Stored data:
────────────────────

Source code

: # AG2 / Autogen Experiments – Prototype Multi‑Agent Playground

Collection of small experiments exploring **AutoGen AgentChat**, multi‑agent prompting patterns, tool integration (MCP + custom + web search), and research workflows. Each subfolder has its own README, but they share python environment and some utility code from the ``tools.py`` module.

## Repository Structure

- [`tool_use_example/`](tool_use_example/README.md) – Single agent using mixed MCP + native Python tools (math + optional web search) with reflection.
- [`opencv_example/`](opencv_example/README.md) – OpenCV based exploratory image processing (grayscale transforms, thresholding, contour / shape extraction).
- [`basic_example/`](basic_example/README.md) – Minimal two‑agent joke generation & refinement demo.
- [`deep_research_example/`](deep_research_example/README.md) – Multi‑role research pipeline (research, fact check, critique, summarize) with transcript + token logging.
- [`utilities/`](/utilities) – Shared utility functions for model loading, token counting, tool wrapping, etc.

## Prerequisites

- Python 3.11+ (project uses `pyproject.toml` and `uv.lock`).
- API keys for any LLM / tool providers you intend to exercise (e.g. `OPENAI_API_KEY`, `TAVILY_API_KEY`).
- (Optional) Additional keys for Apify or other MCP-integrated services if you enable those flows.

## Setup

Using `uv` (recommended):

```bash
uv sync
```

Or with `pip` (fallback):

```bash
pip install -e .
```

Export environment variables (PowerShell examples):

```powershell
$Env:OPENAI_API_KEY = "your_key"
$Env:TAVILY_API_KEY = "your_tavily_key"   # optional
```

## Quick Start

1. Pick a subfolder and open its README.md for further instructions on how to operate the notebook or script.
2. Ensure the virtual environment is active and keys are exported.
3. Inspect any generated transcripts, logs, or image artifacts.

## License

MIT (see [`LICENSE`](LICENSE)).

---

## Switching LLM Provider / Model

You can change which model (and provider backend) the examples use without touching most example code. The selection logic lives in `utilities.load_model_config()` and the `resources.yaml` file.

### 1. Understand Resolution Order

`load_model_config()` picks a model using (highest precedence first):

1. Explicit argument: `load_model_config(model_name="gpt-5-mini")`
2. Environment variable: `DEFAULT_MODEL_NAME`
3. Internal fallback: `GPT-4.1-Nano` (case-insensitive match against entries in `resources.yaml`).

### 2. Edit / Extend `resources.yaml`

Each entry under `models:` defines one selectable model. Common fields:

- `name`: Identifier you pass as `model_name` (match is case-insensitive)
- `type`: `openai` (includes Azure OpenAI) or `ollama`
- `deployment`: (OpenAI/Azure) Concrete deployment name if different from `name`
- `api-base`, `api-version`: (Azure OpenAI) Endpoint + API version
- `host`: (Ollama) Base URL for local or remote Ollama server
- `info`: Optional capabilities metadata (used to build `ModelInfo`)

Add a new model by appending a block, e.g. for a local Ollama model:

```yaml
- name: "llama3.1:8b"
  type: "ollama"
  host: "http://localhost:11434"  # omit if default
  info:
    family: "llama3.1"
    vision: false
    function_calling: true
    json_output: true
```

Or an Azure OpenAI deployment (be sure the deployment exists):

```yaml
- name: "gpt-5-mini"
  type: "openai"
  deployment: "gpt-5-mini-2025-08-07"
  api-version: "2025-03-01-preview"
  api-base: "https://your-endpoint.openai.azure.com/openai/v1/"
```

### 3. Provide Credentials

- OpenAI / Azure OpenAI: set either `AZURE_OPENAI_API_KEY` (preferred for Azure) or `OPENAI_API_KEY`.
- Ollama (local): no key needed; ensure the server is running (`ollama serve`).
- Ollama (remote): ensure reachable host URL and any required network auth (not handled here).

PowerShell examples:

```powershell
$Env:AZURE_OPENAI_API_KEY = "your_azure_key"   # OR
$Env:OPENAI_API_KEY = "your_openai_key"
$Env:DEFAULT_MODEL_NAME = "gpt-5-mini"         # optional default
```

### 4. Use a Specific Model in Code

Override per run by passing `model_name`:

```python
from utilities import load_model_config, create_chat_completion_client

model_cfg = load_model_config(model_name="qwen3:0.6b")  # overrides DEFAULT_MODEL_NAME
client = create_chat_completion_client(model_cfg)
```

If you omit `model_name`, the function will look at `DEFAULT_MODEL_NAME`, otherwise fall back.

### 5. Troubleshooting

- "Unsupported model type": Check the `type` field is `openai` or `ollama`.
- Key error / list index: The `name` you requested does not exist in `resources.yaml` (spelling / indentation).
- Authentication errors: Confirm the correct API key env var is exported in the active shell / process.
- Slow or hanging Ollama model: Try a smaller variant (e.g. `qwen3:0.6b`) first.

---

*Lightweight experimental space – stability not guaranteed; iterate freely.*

────────────────────

=== EXERCISE ===
The answer must hold only the lines from the first line of the data through the line bearing "Prototype Multi‑Agent Playground", returned exactly.

=== WORKED SOLUTION ===
Source code

: # AG2 / Autogen Experiments – Prototype Multi‑Agent Playground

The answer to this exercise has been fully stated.